TASK OBJECTIVE: Copy nothing but the text: repeat each entry exactly and drop the images.

————————

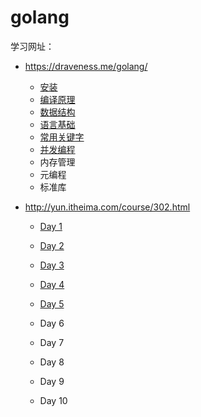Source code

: # golang

学习网址：

* https://draveness.me/golang/
  * [安装](https://github.com/LetLifeStop/golang/blob/master/Go%E5%9F%BA%E7%A1%80/%E5%AE%89%E8%A3%85.md)
  * [编译原理](https://github.com/LetLifeStop/golang/blob/master/Go%E5%9F%BA%E7%A1%80/%E7%AC%AC%E4%B8%80%E7%AB%A0%20%E7%BC%96%E8%AF%91%E5%8E%9F%E7%90%86.md)
  * [数据结构](https://github.com/LetLifeStop/golang/blob/master/Go%E5%9F%BA%E7%A1%80/%E7%AC%AC%E4%BA%8C%E7%AB%A0%20%E6%95%B0%E6%8D%AE%E7%BB%93%E6%9E%84.md)
  * [语言基础](https://github.com/LetLifeStop/golang/blob/master/Go%E5%9F%BA%E7%A1%80/%E7%AC%AC%E4%B8%89%E7%AB%A0%20%E8%AF%AD%E8%A8%80%E5%9F%BA%E7%A1%80.md)
  * [常用关键字](https://github.com/LetLifeStop/golang/blob/master/Go%E5%9F%BA%E7%A1%80/%E7%AC%AC%E5%9B%9B%E7%AB%A0%20%E5%B8%B8%E7%94%A8%E5%85%B3%E9%94%AE%E5%AD%97.md)
  * [并发编程](https://github.com/LetLifeStop/golang/blob/master/Go%E5%9F%BA%E7%A1%80/%E7%AC%AC%E4%BA%94%E7%AB%A0%20%E5%B9%B6%E5%8F%91%E7%BC%96%E7%A8%8B.md)
  * 内存管理
  * 元编程
  * 标准库

* http://yun.itheima.com/course/302.html

  * [Day  1](https://github.com/LetLifeStop/golang/blob/master/Go%E8%AF%AD%E8%A8%80%E5%85%A5%E9%97%A8%E6%95%99%E7%A8%8B%20%E9%BB%91%E9%A9%AC/Day%201.md)

  * [Day  2](https://github.com/LetLifeStop/golang/blob/master/Go%E8%AF%AD%E8%A8%80%E5%85%A5%E9%97%A8%E6%95%99%E7%A8%8B%20%E9%BB%91%E9%A9%AC/Day%202.md)

  * [Day  3](https://github.com/LetLifeStop/golang/blob/master/Go%E8%AF%AD%E8%A8%80%E5%85%A5%E9%97%A8%E6%95%99%E7%A8%8B%20%E9%BB%91%E9%A9%AC/Day%203.md)

  * [Day  4](https://github.com/LetLifeStop/golang/blob/master/Go%E8%AF%AD%E8%A8%80%E5%85%A5%E9%97%A8%E6%95%99%E7%A8%8B%20%E9%BB%91%E9%A9%AC/Day%204.md)

  * [Day  5](https://github.com/LetLifeStop/golang/blob/master/Go%E8%AF%AD%E8%A8%80%E5%85%A5%E9%97%A8%E6%95%99%E7%A8%8B%20%E9%BB%91%E9%A9%AC/Day%205.md)

  * Day  6

  * Day  7

  * Day  8

  * Day  9

  * Day  10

————————

RESULT OF THE TASK:
Source code

: # golang

学习网址：

* https://draveness.me/golang/
  * [安装](https://github.com/LetLifeStop/golang/blob/master/Go%E5%9F%BA%E7%A1%80/%E5%AE%89%E8%A3%85.md)
  * [编译原理](https://github.com/LetLifeStop/golang/blob/master/Go%E5%9F%BA%E7%A1%80/%E7%AC%AC%E4%B8%80%E7%AB%A0%20%E7%BC%96%E8%AF%91%E5%8E%9F%E7%90%86.md)
  * [数据结构](https://github.com/LetLifeStop/golang/blob/master/Go%E5%9F%BA%E7%A1%80/%E7%AC%AC%E4%BA%8C%E7%AB%A0%20%E6%95%B0%E6%8D%AE%E7%BB%93%E6%9E%84.md)
  * [语言基础](https://github.com/LetLifeStop/golang/blob/master/Go%E5%9F%BA%E7%A1%80/%E7%AC%AC%E4%B8%89%E7%AB%A0%20%E8%AF%AD%E8%A8%80%E5%9F%BA%E7%A1%80.md)
  * [常用关键字](https://github.com/LetLifeStop/golang/blob/master/Go%E5%9F%BA%E7%A1%80/%E7%AC%AC%E5%9B%9B%E7%AB%A0%20%E5%B8%B8%E7%94%A8%E5%85%B3%E9%94%AE%E5%AD%97.md)
  * [并发编程](https://github.com/LetLifeStop/golang/blob/master/Go%E5%9F%BA%E7%A1%80/%E7%AC%AC%E4%BA%94%E7%AB%A0%20%E5%B9%B6%E5%8F%91%E7%BC%96%E7%A8%8B.md)
  * 内存管理
  * 元编程
  * 标准库

* http://yun.itheima.com/course/302.html

  * [Day  1](https://github.com/LetLifeStop/golang/blob/master/Go%E8%AF%AD%E8%A8%80%E5%85%A5%E9%97%A8%E6%95%99%E7%A8%8B%20%E9%BB%91%E9%A9%AC/Day%201.md)

  * [Day  2](https://github.com/LetLifeStop/golang/blob/master/Go%E8%AF%AD%E8%A8%80%E5%85%A5%E9%97%A8%E6%95%99%E7%A8%8B%20%E9%BB%91%E9%A9%AC/Day%202.md)

  * [Day  3](https://github.com/LetLifeStop/golang/blob/master/Go%E8%AF%AD%E8%A8%80%E5%85%A5%E9%97%A8%E6%95%99%E7%A8%8B%20%E9%BB%91%E9%A9%AC/Day%203.md)

  * [Day  4](https://github.com/LetLifeStop/golang/blob/master/Go%E8%AF%AD%E8%A8%80%E5%85%A5%E9%97%A8%E6%95%99%E7%A8%8B%20%E9%BB%91%E9%A9%AC/Day%204.md)

  * [Day  5](https://github.com/LetLifeStop/golang/blob/master/Go%E8%AF%AD%E8%A8%80%E5%85%A5%E9%97%A8%E6%95%99%E7%A8%8B%20%E9%BB%91%E9%A9%AC/Day%205.md)

  * Day  6

  * Day  7

  * Day  8

  * Day  9

  * Day  10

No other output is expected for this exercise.